A combination of an index with some extra data allows for a pointer-like type that handles dangling pointers. There are many ways to do this, but the most common is to associate an index with some kind of generational count. When an item at an index is destroyed, the generational index associated with that index is increased. Any remaining handles can detect when used if the item reference has been destroyed by checking if the generational counter stored with the index is the same as the items. If it isn't the handle is no longer valid. The index can be reused because the generation value will identify which 'version' of the item is being referenced. There is a limitation here in that the amount of bits for generations is typically limited, so it is perhaps possible (without some other logic) to reference to a destroyed thing to use the "new" thing. For many applications, for example games, this may not be an issue.

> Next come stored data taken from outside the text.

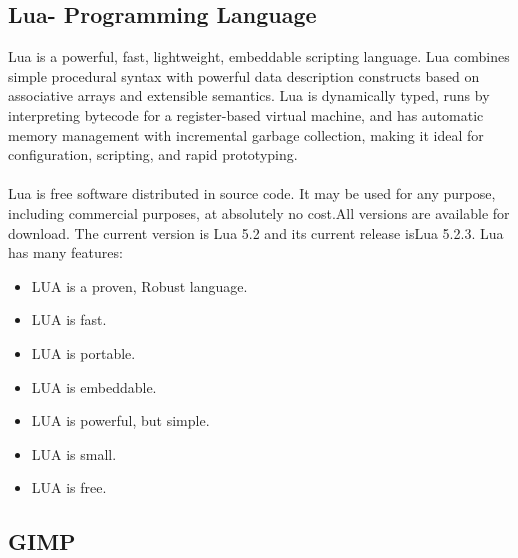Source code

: \subsection{Lua- Programming Language}
Lua is a powerful, fast, lightweight, embeddable scripting language. Lua combines simple procedural syntax with powerful data description constructs based on associative arrays and extensible semantics. Lua is dynamically typed, runs by interpreting bytecode for a register-based virtual machine, and has automatic memory management with incremental garbage collection, making it ideal for configuration, scripting, and rapid prototyping.\\\\
Lua is free software distributed in source code. It may be used for any purpose, including commercial purposes, at absolutely no cost.All versions are available for download.  The current version is Lua 5.2 and its current release isLua 5.2.3. Lua has many features:
\begin{itemize}
\item LUA  is a proven, Robust language.
\item LUA  is fast.
\item LUA  is portable.
\item LUA  is embeddable.
\item LUA  is powerful, but simple.
\item LUA  is small.
\item LUA  is free.
\end{itemize}

\subsection{GIMP}

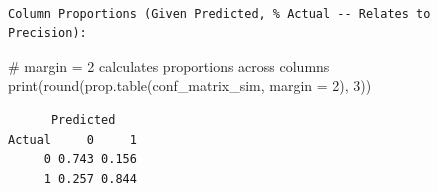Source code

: \documentclass[
  letterpaper,
]{scrbook}
\newenvironment{Shaded}{\begin{snugshade}}{\end{snugshade}}
\newcommand{\AttributeTok}[1]{\textcolor[rgb]{0.40,0.45,0.13}{#1}}
\newcommand{\CommentTok}[1]{\textcolor[rgb]{0.37,0.37,0.37}{#1}}
\newcommand{\DecValTok}[1]{\textcolor[rgb]{0.68,0.00,0.00}{#1}}
\newcommand{\FunctionTok}[1]{\textcolor[rgb]{0.28,0.35,0.67}{#1}}
\newcommand{\NormalTok}[1]{\textcolor[rgb]{0.00,0.23,0.31}{#1}}
\begin{document}
\begin{verbatim}

Column Proportions (Given Predicted, % Actual -- Relates to Precision):
\end{verbatim}

\begin{Shaded}
\begin{Highlighting}[]
\CommentTok{\# margin = 2 calculates proportions across columns}
\FunctionTok{print}\NormalTok{(}\FunctionTok{round}\NormalTok{(}\FunctionTok{prop.table}\NormalTok{(conf\_matrix\_sim, }\AttributeTok{margin =} \DecValTok{2}\NormalTok{), }\DecValTok{3}\NormalTok{))}
\end{Highlighting}
\end{Shaded}

\begin{verbatim}
      Predicted
Actual     0     1
     0 0.743 0.156
     1 0.257 0.844
\end{verbatim}
\end{document}
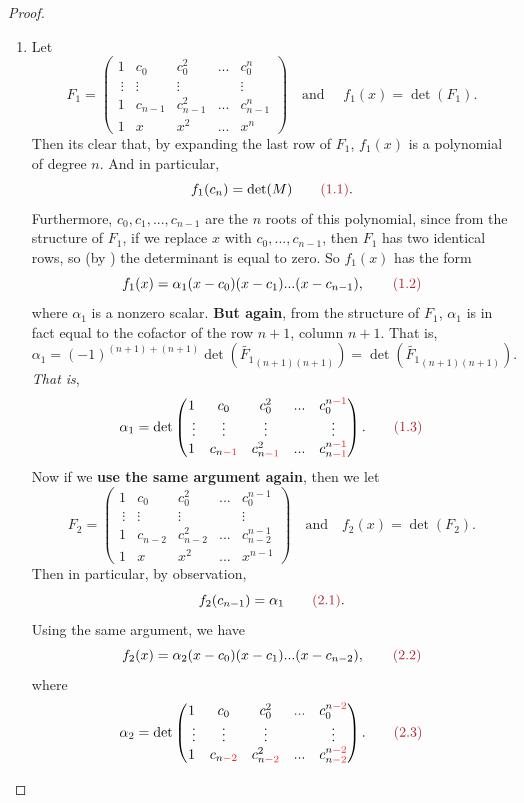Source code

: \begin{proof}
\begin{enumerate}
\item Let
\[
    F_1 = \begin{pmatrix}
        1 & c_0 & c_0^2 & ... & c_0^n \\\
        \vdots & \vdots & \vdots & & \vdots \\
        1 & c_{n-1} & c_{n-1}^2 & ... & c_{n-1}^n \\
        1 & x & x^2 & ... & x^n
    \end{pmatrix}
    \quad \text{and } \quad
    f_1(x) = \det (F_1).
\]
Then its clear that, by expanding the last row of \(F_1\), \(f_1(x)\) is a polynomial of degree \(n\).
And in particular,
\[
    f_1(c_n) = \det(M) \quad \quad \MAROON{(1.1)}.
\]
Furthermore, \(c_0, c_1, ..., c_{n-1}\) are the \(n\) roots of this polynomial, since from the structure of \(F_1\), if we replace \(x\) with \(c_0, ..., c_{n - 1}\), then \(F_1\) has two identical rows, so (by ) the determinant is equal to zero.
So \(f_1(x)\) has the form
\[
    f_1(x) = \alpha_1 (x - c_0)(x - c_1) ... (x - c_{n - 1}), \quad \quad \MAROON{(1.2)}
\]
where \(\alpha_1\) is a nonzero scalar.
\textbf{But again}, from the structure of \(F_1\), \(\alpha_1\) is in fact equal to the cofactor of the row \(n + 1\), column \(n + 1\).
That is,
\[
    \alpha_1 = (-1)^{(n + 1) + (n + 1)} \det \left( \widetilde{F_1}_{(n+1)(n+1)} \right) = \det\left( \widetilde{F_1}_{(n+1)(n+1)} \right).
\]
\emph{That is},
\[
    \alpha_1 = \det \begin{pmatrix}
        1 & c_0 & c_0^2 & ... & c_0^{n \RED{- 1}} \\\
        \vdots & \vdots & \vdots & & \vdots \\
        1 & c_{n \RED{-1}} & c_{n \RED{-1}}^2 & ... & c_{n \RED{-1}}^{n \RED{- 1}}
    \end{pmatrix}. \quad \quad \MAROON{(1.3)}
\]
Now if we \textbf{use the same argument again}, then we let
\[
    F_2 = \begin{pmatrix}
        1 & c_0 & c_0^2 & ... & c_0^{n - 1} \\\
        \vdots & \vdots & \vdots & & \vdots \\
        1 & c_{n-2} & c_{n-2}^2 & ... & c_{n-2}^{n - 1} \\
        1 & x & x^2 & ... & x^{n-1}
    \end{pmatrix}
    \quad \text{and} \quad
    f_2(x) = \det(F_2).
\]
Then in particular, by observation,
\[
    f_2(c_{n - 1}) = \alpha_1 \quad \quad \MAROON{(2.1)}.
\]
Using the same argument, we have
\[
    f_2(x) = \alpha_2 (x - c_0)(x - c_1) ... (x - c_{n - 2}), \quad \quad \MAROON{(2.2)}
\]
where
\[
    \alpha_2 = \det \begin{pmatrix}
        1 & c_0 & c_0^2 & ... & c_0^{n \RED{- 2}} \\\
        \vdots & \vdots & \vdots & & \vdots \\
        1 & c_{n \RED{-2}} & c_{n \RED{-2}}^2 & ... & c_{n \RED{-2}}^{n \RED{- 2}}
    \end{pmatrix}. \quad \quad \MAROON{(2.3)}
\]


\end{enumerate}
\end{proof}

Something akin to generational handles is possible with indices too, if we split up indices into different states. If we can traverse all items, and their usage of other items we can detect if they reference something destroyed, and mark them as null. Once we do this we are then free to reuse the index. More concretely we could have

Using these rules, when we get to a certain point we can garbage collect. We go through all references, if they reference something that is dead we change the reference to 0 effectively null. We then copy all of the indices in the dead list into the free list.

Something similar to this can be achieved with generational indices, when the generational counter hits some maximum a garbage collection is issued. The problem with this for many applications is that such a collection could be slow and happen at somewhat arbitrary times which is why for games, it's more common to just live with a uncommon hit scenario.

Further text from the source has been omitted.